**YOUR INSTRUCTIONS**
Which of the lines in the listing that follows hold "channels"? Pull each one out.

**RECORDS SHOWN**
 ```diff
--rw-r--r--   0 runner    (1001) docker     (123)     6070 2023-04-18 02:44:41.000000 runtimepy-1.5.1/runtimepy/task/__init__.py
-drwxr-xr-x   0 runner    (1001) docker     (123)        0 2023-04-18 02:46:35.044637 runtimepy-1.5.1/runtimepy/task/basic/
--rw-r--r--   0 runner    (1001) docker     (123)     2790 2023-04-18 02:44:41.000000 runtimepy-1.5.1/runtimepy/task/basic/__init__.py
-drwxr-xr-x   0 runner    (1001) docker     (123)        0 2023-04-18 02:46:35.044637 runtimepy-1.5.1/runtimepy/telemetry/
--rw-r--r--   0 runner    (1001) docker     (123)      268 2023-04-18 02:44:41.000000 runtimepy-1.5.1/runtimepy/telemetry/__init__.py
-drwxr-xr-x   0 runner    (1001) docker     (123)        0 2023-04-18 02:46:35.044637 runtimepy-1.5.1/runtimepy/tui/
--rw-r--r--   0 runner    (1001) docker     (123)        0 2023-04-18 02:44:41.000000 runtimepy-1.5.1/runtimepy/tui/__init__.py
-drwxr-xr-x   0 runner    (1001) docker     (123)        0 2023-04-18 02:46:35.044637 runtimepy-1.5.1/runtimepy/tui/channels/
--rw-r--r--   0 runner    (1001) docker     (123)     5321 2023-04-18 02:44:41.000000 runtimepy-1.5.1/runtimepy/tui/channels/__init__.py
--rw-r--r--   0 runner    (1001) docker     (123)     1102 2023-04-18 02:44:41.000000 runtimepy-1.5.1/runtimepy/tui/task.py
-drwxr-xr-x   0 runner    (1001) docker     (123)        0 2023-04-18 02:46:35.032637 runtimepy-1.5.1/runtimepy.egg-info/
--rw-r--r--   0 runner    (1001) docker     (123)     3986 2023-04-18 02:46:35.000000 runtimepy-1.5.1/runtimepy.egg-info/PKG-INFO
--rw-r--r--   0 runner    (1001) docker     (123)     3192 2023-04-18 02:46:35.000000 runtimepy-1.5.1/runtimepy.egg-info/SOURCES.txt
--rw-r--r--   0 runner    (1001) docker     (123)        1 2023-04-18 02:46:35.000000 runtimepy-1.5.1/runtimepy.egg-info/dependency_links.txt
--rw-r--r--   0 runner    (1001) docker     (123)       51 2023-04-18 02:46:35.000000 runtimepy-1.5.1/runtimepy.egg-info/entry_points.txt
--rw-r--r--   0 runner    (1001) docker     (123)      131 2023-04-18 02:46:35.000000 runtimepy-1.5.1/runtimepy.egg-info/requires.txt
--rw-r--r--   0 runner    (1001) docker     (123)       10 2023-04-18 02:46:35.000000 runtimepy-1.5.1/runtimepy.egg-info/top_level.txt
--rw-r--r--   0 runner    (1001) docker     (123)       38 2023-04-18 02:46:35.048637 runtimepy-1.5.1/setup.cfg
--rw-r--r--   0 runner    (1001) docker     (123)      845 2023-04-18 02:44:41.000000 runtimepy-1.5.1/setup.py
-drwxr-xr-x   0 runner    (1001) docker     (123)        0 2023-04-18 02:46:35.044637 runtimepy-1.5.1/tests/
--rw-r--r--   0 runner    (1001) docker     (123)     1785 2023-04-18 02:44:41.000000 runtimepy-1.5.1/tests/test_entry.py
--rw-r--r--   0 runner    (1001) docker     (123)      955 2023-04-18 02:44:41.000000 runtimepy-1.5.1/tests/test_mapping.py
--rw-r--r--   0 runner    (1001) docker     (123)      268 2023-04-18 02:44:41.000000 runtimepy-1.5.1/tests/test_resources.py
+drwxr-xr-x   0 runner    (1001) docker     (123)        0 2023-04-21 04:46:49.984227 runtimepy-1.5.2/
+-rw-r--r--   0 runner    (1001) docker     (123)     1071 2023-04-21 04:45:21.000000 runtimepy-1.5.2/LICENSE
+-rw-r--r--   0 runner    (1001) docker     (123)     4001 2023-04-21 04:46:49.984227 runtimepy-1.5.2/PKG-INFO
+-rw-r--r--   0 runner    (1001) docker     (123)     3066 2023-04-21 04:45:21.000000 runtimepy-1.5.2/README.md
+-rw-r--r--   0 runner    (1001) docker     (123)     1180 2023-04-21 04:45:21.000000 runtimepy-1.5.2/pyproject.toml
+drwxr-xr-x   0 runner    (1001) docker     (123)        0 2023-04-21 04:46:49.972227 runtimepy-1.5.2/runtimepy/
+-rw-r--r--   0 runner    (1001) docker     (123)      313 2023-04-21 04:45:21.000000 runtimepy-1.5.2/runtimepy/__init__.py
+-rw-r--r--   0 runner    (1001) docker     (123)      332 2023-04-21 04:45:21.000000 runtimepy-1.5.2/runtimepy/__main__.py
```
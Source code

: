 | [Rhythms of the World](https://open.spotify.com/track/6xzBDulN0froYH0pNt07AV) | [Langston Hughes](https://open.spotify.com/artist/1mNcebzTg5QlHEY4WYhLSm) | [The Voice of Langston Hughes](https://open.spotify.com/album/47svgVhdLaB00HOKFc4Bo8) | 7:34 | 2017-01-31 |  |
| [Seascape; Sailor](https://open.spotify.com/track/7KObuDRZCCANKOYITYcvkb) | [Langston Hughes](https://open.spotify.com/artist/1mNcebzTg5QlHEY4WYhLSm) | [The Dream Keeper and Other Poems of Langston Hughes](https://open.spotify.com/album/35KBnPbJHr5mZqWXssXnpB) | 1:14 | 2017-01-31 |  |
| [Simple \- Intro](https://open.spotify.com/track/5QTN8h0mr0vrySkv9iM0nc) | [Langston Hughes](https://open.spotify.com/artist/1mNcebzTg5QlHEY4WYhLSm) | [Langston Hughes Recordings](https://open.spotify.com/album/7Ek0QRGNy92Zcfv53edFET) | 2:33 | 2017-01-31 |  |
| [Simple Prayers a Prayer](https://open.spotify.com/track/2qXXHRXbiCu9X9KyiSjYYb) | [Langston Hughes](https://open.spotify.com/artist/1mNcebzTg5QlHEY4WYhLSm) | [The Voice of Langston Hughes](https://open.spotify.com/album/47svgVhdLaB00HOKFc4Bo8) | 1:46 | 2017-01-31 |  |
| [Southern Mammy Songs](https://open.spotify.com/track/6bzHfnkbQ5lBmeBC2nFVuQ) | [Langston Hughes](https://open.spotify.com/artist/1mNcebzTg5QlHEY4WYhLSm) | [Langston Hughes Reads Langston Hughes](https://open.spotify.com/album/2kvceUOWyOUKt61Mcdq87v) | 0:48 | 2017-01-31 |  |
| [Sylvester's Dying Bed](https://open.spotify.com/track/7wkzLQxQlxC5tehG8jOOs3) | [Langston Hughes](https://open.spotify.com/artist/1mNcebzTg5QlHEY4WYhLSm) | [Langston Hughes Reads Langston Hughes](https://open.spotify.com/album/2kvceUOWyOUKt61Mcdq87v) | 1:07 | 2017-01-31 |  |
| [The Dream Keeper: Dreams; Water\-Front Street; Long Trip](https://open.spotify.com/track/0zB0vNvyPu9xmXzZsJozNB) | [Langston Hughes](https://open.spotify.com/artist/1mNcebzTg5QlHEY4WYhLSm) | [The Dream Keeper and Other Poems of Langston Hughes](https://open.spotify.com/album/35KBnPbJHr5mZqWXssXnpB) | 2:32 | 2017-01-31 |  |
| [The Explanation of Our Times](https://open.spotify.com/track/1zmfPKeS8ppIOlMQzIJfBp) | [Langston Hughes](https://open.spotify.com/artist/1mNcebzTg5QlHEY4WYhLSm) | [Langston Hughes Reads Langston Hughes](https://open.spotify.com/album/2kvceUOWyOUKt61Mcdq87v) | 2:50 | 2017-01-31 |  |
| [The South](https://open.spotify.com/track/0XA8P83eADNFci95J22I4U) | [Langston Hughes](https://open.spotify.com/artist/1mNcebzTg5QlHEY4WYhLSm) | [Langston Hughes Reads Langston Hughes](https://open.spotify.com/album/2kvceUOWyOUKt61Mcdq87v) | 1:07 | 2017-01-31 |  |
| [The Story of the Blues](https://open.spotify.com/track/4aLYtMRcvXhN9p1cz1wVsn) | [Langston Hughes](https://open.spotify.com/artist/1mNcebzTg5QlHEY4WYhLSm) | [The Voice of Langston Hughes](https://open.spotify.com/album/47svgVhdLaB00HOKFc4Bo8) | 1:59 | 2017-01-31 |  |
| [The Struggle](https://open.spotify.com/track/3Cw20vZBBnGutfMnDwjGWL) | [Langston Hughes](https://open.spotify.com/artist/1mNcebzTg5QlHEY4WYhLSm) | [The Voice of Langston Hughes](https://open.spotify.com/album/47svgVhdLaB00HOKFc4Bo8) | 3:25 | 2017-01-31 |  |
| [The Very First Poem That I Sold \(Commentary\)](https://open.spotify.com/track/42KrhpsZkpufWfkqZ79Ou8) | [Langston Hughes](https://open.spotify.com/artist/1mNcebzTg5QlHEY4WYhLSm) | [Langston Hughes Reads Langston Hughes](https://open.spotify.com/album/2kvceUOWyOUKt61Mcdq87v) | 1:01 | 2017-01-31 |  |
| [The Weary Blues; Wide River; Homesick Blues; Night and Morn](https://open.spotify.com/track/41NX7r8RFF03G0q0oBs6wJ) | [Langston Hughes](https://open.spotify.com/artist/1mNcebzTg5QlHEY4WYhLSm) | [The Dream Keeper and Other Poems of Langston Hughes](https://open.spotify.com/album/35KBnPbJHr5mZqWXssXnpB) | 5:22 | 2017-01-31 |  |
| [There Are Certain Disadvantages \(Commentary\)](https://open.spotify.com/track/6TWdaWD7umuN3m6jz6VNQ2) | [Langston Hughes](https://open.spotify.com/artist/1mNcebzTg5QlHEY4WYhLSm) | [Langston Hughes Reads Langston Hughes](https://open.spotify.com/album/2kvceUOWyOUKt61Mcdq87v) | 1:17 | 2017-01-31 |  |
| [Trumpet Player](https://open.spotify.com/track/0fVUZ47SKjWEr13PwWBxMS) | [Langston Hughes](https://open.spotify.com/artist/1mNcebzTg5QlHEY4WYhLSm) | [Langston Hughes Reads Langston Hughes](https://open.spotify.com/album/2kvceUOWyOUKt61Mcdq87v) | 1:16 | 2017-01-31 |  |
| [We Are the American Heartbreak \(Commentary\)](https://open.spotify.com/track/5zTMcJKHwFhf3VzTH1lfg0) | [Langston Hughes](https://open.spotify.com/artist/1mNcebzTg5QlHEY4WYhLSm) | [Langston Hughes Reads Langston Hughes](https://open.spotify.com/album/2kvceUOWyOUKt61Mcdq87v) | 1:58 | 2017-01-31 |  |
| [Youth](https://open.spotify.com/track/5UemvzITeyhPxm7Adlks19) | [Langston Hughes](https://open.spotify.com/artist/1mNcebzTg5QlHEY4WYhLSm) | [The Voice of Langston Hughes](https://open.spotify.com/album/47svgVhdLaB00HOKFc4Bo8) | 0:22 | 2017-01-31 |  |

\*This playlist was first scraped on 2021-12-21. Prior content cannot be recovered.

**SOLUTION FOR THIS EXERCISE**
-drwxr-xr-x   0 runner    (1001) docker     (123)        0 2023-04-18 02:46:35.044637 runtimepy-1.5.1/runtimepy/tui/channels/
--rw-r--r--   0 runner    (1001) docker     (123)     5321 2023-04-18 02:44:41.000000 runtimepy-1.5.1/runtimepy/tui/channels/__init__.py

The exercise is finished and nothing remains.